Anonymous Monk has asked for the wisdom of the Perl Monks concerning the following question:

Hello perl monks.

I had written a script to show this

my $Hash = { "A" => ["HYU"], "B" => ["TU6"], "C" => [ "11", "09", "88", "2" ], "D" => [ "01", "11" ] };
display as thus:
A, B, C, D HYU TU6 11 01 09 11 88 2

Of course, the script works, however, I 'feel' the code is not optimized enough.
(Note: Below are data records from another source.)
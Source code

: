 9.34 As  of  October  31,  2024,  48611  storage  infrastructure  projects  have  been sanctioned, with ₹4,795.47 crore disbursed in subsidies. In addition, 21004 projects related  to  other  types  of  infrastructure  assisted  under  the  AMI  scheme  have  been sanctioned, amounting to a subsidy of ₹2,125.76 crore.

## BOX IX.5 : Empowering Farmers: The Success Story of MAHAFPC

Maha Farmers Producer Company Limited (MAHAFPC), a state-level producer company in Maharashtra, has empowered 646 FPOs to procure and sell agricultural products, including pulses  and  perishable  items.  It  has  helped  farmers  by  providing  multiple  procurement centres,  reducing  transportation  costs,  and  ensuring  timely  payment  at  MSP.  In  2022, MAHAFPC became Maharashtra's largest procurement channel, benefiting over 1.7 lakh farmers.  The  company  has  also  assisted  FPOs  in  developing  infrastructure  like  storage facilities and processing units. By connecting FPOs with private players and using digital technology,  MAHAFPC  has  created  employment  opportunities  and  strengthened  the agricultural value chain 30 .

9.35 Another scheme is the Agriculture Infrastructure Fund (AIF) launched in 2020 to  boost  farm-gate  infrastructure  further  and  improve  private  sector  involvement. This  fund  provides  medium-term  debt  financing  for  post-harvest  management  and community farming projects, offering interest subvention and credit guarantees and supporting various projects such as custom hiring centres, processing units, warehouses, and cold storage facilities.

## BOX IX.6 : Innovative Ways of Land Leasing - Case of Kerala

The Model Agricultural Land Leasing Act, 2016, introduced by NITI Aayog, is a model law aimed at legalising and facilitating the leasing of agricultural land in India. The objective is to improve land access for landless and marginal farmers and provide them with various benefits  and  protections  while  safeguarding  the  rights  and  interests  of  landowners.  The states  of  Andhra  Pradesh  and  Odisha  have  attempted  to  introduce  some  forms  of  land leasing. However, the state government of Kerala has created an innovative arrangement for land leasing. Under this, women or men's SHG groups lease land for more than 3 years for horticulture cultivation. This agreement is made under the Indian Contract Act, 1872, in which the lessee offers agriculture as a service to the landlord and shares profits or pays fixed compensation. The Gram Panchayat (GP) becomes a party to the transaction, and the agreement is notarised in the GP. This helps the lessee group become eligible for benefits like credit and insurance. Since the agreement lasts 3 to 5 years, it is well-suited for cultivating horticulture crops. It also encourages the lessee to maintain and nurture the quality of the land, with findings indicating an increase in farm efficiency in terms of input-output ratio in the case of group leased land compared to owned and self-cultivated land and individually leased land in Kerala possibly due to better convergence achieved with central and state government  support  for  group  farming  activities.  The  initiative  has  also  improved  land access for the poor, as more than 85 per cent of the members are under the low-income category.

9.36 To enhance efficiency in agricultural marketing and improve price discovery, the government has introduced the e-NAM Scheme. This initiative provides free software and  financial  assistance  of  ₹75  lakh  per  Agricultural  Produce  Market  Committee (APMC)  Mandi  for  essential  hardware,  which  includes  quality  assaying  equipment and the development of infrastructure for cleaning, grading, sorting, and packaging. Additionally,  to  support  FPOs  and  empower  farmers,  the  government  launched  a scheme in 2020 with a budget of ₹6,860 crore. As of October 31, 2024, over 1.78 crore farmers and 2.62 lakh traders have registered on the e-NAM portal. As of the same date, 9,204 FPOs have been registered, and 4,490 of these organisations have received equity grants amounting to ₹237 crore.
I had profiled the script using Devel::NYTProf to see what i could change, but yet nothing IMHO.

Please, could 'borrow' my your pair of eyes, and see if there are things that could be change.

Below is my script.
use warnings; use strict; my $Hash = { "A" => ["HYU"], "B" => ["TU6"], "C" => [ "11", "09", "88", "2" ], "D" => [ "01", "11" ] }; # get headiing print join( ",\t" => sort keys %$Hash ), $/; # get the value with the highest numbers of element my $highest_item = 0; foreach ( keys %{$Hash} ) { my $value = scalar @{ $Hash->{$_} }; $highest_item = $value if $highest_item < $value; } # re-write the data given as AoA, with data needed my @final_data; foreach my $key ( sort keys %{$Hash} ) { push @final_data => [ map { $Hash->{$key}[$_] || qq[] } 0 .. ( $highest_item - 1 ) ] +; } # print out in expected output foreach my $pos ( 0 .. $#final_data ) { foreach ( 0 .. $highest_item - 1 ) { print $final_data[$_][$pos], "\t"; } print $/; }
Thanks

Replies are listed 'Best First'.
Re: Can this script be Optimized?
by kcott (Archbishop) on May 01, 2014 at 07:01 UTC

    There's a number of improvements you could make. Here's a (not necessarily complete) list:

    • Deferencing variables has an overhead. Use a hash instead of a reference to a hash.
    • You're getting a list of keys three times and sorting those lists twice. Just do all of this once.
    • There's a builtin module List::Util which provides a max() function. There's no need roll your own code for this. [As far as I know, all of the functions provided by that module are implemented in C, so you also get a performance bonus.] (See also: List::MoreUtils)
    • Transforming the hash into an AoA is unnecessary. All the required functionality can be achieved by just using the initial hash.
    • You've used a total of four foreach loops; in the code I've shown below there's only one. [for and foreach are synonymous: save yourself some typing by just using for]
    • You can use the -l (ell) command switch so you don't need $/ (or "\n") after each print (see perlrun: Command Switches).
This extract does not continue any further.